Exercise description:
Set down the first line below and each line after it, ending with the one that holds "- Rodar: docker-compose -f". Pictures do not belong in the copy.

Pictures paired with source code:
════

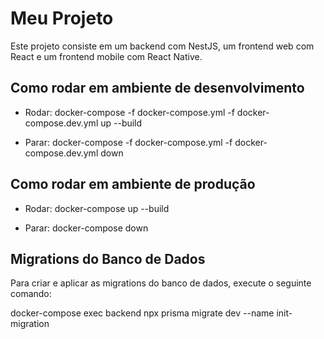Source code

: # Meu Projeto

Este projeto consiste em um backend com NestJS, um frontend web com React e um frontend mobile com React Native.

## Como rodar em ambiente de desenvolvimento

- Rodar: docker-compose -f docker-compose.yml -f docker-compose.dev.yml up --build

- Parar: docker-compose -f docker-compose.yml -f docker-compose.dev.yml down

## Como rodar em ambiente de produção

- Rodar: docker-compose up --build

- Parar: docker-compose down

## Migrations do Banco de Dados

Para criar e aplicar as migrations do banco de dados, execute o seguinte comando:

docker-compose exec backend npx prisma migrate dev --name init-migration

════

Exercise solution:
Source code

: # Meu Projeto

Este projeto consiste em um backend com NestJS, um frontend web com React e um frontend mobile com React Native.

## Como rodar em ambiente de desenvolvimento

- Rodar: docker-compose -f docker-compose.yml -f docker-compose.dev.yml up --build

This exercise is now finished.